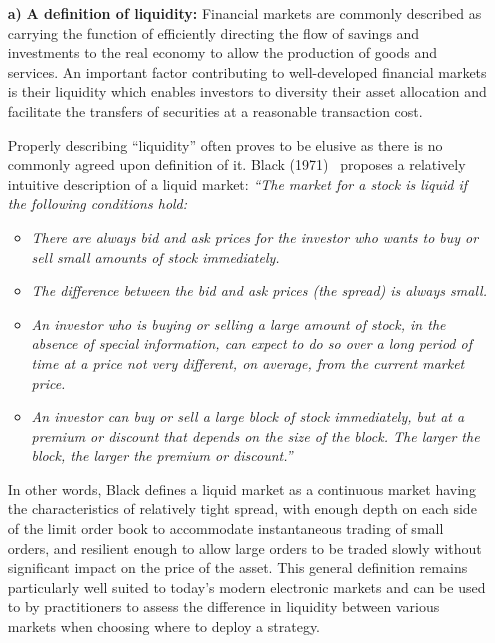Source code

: \begin{enumerate}
\item[\textbf{a)}] \textbf{A definition of liquidity:} Financial markets are commonly described as carrying the function of efficiently directing the flow of savings and investments to the real economy to allow the production of goods and services. An important factor contributing to well-developed financial markets is their liquidity which enables investors to diversity their asset allocation and facilitate the transfers of securities at a reasonable transaction cost. 


Properly describing ``liquidity'' often proves to be elusive as there is no commonly agreed upon definition of it. Black (1971)~\cite{black71} proposes a relatively intuitive description of a liquid market:
\textit{``The market for a stock is liquid if the following conditions hold:}

\begin{itemize}
\item \textit{There are always bid and ask prices for the investor who wants to buy or sell small amounts of stock immediately.}

\item \textit{The difference between the bid and ask prices (the spread) is always small.}

\item \textit{An investor who is buying or selling a large amount of stock, in the absence of special information, can expect to do so over a long period of time at a price not very different, on average, from the current market price.}

\item \textit{An investor can buy or sell a large block of stock immediately, but at a premium or discount that depends on the size of the block. The larger the block, the larger the premium or discount.''}
	\end{itemize}
In other words, Black defines a liquid market as a continuous market having the characteristics of relatively tight spread, with enough depth on each side of the limit order book to accommodate instantaneous trading of small orders, and resilient enough to allow large orders to be traded slowly without significant impact on the price of the asset. This general definition remains particularly well suited to today's modern electronic markets and can be used to by practitioners to assess the difference in liquidity between various markets when choosing where to deploy a strategy.


\end{enumerate}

-.-.-

Exercise instructions: Which lines in the records above hold the string "commonly"? Copy each of them.

Answer to the exercise:
\item[\textbf{a)}] \textbf{A definition of liquidity:} Financial markets are commonly described as carrying the function of efficiently directing the flow of savings and investments to the real economy to allow the production of goods and services. An important factor contributing to well-developed financial markets is their liquidity which enables investors to diversity their asset allocation and facilitate the transfers of securities at a reasonable transaction cost. 
Properly describing ``liquidity'' often proves to be elusive as there is no commonly agreed upon definition of it. Black (1971)~\cite{black71} proposes a relatively intuitive description of a liquid market:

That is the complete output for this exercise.